Start of Block
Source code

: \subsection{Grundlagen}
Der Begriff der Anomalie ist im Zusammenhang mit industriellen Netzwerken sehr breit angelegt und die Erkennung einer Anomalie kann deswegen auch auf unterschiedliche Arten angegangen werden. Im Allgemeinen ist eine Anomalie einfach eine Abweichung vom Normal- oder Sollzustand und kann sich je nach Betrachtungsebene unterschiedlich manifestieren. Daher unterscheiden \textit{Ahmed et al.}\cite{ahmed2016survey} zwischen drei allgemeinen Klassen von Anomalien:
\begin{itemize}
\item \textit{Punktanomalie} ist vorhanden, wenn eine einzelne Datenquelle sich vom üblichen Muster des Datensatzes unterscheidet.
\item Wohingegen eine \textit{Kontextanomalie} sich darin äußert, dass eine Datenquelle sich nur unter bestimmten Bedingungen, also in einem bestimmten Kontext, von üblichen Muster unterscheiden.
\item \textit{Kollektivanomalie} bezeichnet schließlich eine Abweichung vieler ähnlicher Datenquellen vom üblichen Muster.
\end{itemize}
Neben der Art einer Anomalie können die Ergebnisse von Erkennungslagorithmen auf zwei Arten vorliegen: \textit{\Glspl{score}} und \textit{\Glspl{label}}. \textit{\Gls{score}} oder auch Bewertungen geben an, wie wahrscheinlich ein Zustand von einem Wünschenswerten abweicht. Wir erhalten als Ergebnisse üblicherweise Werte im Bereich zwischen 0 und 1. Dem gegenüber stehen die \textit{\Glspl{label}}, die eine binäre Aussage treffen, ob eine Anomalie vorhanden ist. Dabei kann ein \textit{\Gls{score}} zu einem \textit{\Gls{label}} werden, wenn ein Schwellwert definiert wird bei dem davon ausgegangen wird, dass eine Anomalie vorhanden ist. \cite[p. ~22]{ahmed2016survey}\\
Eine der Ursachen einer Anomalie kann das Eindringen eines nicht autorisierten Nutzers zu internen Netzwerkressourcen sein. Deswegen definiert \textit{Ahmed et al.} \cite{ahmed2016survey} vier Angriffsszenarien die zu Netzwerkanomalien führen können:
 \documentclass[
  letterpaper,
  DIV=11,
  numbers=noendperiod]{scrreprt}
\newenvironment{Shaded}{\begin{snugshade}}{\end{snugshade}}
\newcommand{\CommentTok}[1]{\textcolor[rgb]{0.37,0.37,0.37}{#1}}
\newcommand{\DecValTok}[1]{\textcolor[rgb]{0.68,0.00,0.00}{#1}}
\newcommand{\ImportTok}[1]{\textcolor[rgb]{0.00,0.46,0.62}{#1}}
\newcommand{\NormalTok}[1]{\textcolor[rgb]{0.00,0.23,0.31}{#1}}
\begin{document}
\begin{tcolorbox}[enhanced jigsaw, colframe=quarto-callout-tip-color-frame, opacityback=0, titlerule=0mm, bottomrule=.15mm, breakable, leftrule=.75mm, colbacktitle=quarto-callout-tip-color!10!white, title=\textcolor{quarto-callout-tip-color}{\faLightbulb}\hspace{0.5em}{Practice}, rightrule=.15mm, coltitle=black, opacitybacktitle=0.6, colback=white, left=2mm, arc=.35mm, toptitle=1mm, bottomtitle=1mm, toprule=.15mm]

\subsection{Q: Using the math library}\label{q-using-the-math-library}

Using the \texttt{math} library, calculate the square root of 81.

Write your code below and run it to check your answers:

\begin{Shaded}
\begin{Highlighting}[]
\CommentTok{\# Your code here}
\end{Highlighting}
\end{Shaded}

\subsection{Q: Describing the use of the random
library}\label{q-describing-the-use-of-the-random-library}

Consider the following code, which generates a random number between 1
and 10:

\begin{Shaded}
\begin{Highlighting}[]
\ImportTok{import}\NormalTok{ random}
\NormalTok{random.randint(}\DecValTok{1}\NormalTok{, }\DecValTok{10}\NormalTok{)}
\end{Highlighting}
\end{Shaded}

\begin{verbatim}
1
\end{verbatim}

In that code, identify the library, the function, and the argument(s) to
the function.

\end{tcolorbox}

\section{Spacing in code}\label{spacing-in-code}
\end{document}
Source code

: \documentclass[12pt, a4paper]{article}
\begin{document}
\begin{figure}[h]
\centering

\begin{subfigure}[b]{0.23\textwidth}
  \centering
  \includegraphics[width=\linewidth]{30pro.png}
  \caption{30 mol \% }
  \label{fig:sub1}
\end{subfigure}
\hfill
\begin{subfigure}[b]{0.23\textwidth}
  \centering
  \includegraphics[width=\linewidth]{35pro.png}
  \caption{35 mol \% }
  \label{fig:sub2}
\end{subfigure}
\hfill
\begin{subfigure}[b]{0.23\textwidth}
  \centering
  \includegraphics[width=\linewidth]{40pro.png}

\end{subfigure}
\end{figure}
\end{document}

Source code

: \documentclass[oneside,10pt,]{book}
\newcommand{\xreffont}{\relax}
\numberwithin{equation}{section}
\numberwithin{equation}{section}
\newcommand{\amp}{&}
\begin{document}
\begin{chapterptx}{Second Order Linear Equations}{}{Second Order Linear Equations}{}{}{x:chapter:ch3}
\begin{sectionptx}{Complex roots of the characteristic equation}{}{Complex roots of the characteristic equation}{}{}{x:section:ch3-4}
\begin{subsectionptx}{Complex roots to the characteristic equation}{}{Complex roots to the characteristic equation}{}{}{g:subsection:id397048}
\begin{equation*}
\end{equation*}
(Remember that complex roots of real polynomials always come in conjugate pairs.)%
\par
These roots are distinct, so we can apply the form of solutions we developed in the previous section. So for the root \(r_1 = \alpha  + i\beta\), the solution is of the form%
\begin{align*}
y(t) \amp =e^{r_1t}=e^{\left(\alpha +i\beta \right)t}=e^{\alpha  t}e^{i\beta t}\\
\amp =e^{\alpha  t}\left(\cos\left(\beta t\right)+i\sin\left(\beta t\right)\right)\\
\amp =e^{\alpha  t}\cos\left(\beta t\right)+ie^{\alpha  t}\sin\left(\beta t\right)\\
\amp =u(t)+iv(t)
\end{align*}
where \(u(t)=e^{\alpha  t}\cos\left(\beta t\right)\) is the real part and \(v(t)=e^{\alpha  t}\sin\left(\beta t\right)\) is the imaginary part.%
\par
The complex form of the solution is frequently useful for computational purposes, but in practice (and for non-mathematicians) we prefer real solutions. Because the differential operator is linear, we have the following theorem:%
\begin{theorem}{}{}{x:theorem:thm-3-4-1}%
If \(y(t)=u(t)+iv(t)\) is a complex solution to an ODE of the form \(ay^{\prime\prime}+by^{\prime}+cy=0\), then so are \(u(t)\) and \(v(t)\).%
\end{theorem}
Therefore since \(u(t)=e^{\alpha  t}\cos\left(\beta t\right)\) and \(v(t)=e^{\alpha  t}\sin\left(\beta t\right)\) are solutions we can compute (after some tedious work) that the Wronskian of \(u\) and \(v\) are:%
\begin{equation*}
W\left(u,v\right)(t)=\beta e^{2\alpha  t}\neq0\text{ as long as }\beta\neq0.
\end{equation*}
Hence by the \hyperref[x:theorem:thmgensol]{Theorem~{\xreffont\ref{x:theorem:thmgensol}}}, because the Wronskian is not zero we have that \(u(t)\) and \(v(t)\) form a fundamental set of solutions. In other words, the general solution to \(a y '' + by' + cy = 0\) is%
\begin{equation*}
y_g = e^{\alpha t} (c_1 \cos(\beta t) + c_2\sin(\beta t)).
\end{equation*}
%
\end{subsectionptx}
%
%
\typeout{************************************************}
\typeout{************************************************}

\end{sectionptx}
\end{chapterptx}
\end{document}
End of Block
Work instructions: Print every record above exactly as it was given.

Solved problem:
Source code

: \subsection{Grundlagen}
Der Begriff der Anomalie ist im Zusammenhang mit industriellen Netzwerken sehr breit angelegt und die Erkennung einer Anomalie kann deswegen auch auf unterschiedliche Arten angegangen werden. Im Allgemeinen ist eine Anomalie einfach eine Abweichung vom Normal- oder Sollzustand und kann sich je nach Betrachtungsebene unterschiedlich manifestieren. Daher unterscheiden \textit{Ahmed et al.}\cite{ahmed2016survey} zwischen drei allgemeinen Klassen von Anomalien:
\begin{itemize}
\item \textit{Punktanomalie} ist vorhanden, wenn eine einzelne Datenquelle sich vom üblichen Muster des Datensatzes unterscheidet.
\item Wohingegen eine \textit{Kontextanomalie} sich darin äußert, dass eine Datenquelle sich nur unter bestimmten Bedingungen, also in einem bestimmten Kontext, von üblichen Muster unterscheiden.
\item \textit{Kollektivanomalie} bezeichnet schließlich eine Abweichung vieler ähnlicher Datenquellen vom üblichen Muster.
\end{itemize}
Neben der Art einer Anomalie können die Ergebnisse von Erkennungslagorithmen auf zwei Arten vorliegen: \textit{\Glspl{score}} und \textit{\Glspl{label}}. \textit{\Gls{score}} oder auch Bewertungen geben an, wie wahrscheinlich ein Zustand von einem Wünschenswerten abweicht. Wir erhalten als Ergebnisse üblicherweise Werte im Bereich zwischen 0 und 1. Dem gegenüber stehen die \textit{\Glspl{label}}, die eine binäre Aussage treffen, ob eine Anomalie vorhanden ist. Dabei kann ein \textit{\Gls{score}} zu einem \textit{\Gls{label}} werden, wenn ein Schwellwert definiert wird bei dem davon ausgegangen wird, dass eine Anomalie vorhanden ist. \cite[p. ~22]{ahmed2016survey}\\
Eine der Ursachen einer Anomalie kann das Eindringen eines nicht autorisierten Nutzers zu internen Netzwerkressourcen sein. Deswegen definiert \textit{Ahmed et al.} \cite{ahmed2016survey} vier Angriffsszenarien die zu Netzwerkanomalien führen können:
 \documentclass[
  letterpaper,
  DIV=11,
  numbers=noendperiod]{scrreprt}
\newenvironment{Shaded}{\begin{snugshade}}{\end{snugshade}}
\newcommand{\CommentTok}[1]{\textcolor[rgb]{0.37,0.37,0.37}{#1}}
\newcommand{\DecValTok}[1]{\textcolor[rgb]{0.68,0.00,0.00}{#1}}
\newcommand{\ImportTok}[1]{\textcolor[rgb]{0.00,0.46,0.62}{#1}}
\newcommand{\NormalTok}[1]{\textcolor[rgb]{0.00,0.23,0.31}{#1}}
\begin{document}
\begin{tcolorbox}[enhanced jigsaw, colframe=quarto-callout-tip-color-frame, opacityback=0, titlerule=0mm, bottomrule=.15mm, breakable, leftrule=.75mm, colbacktitle=quarto-callout-tip-color!10!white, title=\textcolor{quarto-callout-tip-color}{\faLightbulb}\hspace{0.5em}{Practice}, rightrule=.15mm, coltitle=black, opacitybacktitle=0.6, colback=white, left=2mm, arc=.35mm, toptitle=1mm, bottomtitle=1mm, toprule=.15mm]

\subsection{Q: Using the math library}\label{q-using-the-math-library}

Using the \texttt{math} library, calculate the square root of 81.

Write your code below and run it to check your answers:

\begin{Shaded}
\begin{Highlighting}[]
\CommentTok{\# Your code here}
\end{Highlighting}
\end{Shaded}

\subsection{Q: Describing the use of the random
library}\label{q-describing-the-use-of-the-random-library}

Consider the following code, which generates a random number between 1
and 10:

\begin{Shaded}
\begin{Highlighting}[]
\ImportTok{import}\NormalTok{ random}
\NormalTok{random.randint(}\DecValTok{1}\NormalTok{, }\DecValTok{10}\NormalTok{)}
\end{Highlighting}
\end{Shaded}

\begin{verbatim}
1
\end{verbatim}

In that code, identify the library, the function, and the argument(s) to
the function.

\end{tcolorbox}

\section{Spacing in code}\label{spacing-in-code}
\end{document}
Source code

: \documentclass[12pt, a4paper]{article}
\begin{document}
\begin{figure}[h]
\centering

\begin{subfigure}[b]{0.23\textwidth}
  \centering
  \includegraphics[width=\linewidth]{30pro.png}
  \caption{30 mol \% }
  \label{fig:sub1}
\end{subfigure}
\hfill
\begin{subfigure}[b]{0.23\textwidth}
  \centering
  \includegraphics[width=\linewidth]{35pro.png}
  \caption{35 mol \% }
  \label{fig:sub2}
\end{subfigure}
\hfill
\begin{subfigure}[b]{0.23\textwidth}
  \centering
  \includegraphics[width=\linewidth]{40pro.png}

\end{subfigure}
\end{figure}
\end{document}

Source code

: \documentclass[oneside,10pt,]{book}
\newcommand{\xreffont}{\relax}
\numberwithin{equation}{section}
\numberwithin{equation}{section}
\newcommand{\amp}{&}
\begin{document}
\begin{chapterptx}{Second Order Linear Equations}{}{Second Order Linear Equations}{}{}{x:chapter:ch3}
\begin{sectionptx}{Complex roots of the characteristic equation}{}{Complex roots of the characteristic equation}{}{}{x:section:ch3-4}
\begin{subsectionptx}{Complex roots to the characteristic equation}{}{Complex roots to the characteristic equation}{}{}{g:subsection:id397048}
\begin{equation*}
\end{equation*}
(Remember that complex roots of real polynomials always come in conjugate pairs.)%
\par
These roots are distinct, so we can apply the form of solutions we developed in the previous section. So for the root \(r_1 = \alpha  + i\beta\), the solution is of the form%
\begin{align*}
y(t) \amp =e^{r_1t}=e^{\left(\alpha +i\beta \right)t}=e^{\alpha  t}e^{i\beta t}\\
\amp =e^{\alpha  t}\left(\cos\left(\beta t\right)+i\sin\left(\beta t\right)\right)\\
\amp =e^{\alpha  t}\cos\left(\beta t\right)+ie^{\alpha  t}\sin\left(\beta t\right)\\
\amp =u(t)+iv(t)
\end{align*}
where \(u(t)=e^{\alpha  t}\cos\left(\beta t\right)\) is the real part and \(v(t)=e^{\alpha  t}\sin\left(\beta t\right)\) is the imaginary part.%
\par
The complex form of the solution is frequently useful for computational purposes, but in practice (and for non-mathematicians) we prefer real solutions. Because the differential operator is linear, we have the following theorem:%
\begin{theorem}{}{}{x:theorem:thm-3-4-1}%
If \(y(t)=u(t)+iv(t)\) is a complex solution to an ODE of the form \(ay^{\prime\prime}+by^{\prime}+cy=0\), then so are \(u(t)\) and \(v(t)\).%
\end{theorem}
Therefore since \(u(t)=e^{\alpha  t}\cos\left(\beta t\right)\) and \(v(t)=e^{\alpha  t}\sin\left(\beta t\right)\) are solutions we can compute (after some tedious work) that the Wronskian of \(u\) and \(v\) are:%
\begin{equation*}
W\left(u,v\right)(t)=\beta e^{2\alpha  t}\neq0\text{ as long as }\beta\neq0.
\end{equation*}
Hence by the \hyperref[x:theorem:thmgensol]{Theorem~{\xreffont\ref{x:theorem:thmgensol}}}, because the Wronskian is not zero we have that \(u(t)\) and \(v(t)\) form a fundamental set of solutions. In other words, the general solution to \(a y '' + by' + cy = 0\) is%
\begin{equation*}
y_g = e^{\alpha t} (c_1 \cos(\beta t) + c_2\sin(\beta t)).
\end{equation*}
%
\end{subsectionptx}
%
%
\typeout{************************************************}
\typeout{************************************************}

\end{sectionptx}
\end{chapterptx}
\end{document}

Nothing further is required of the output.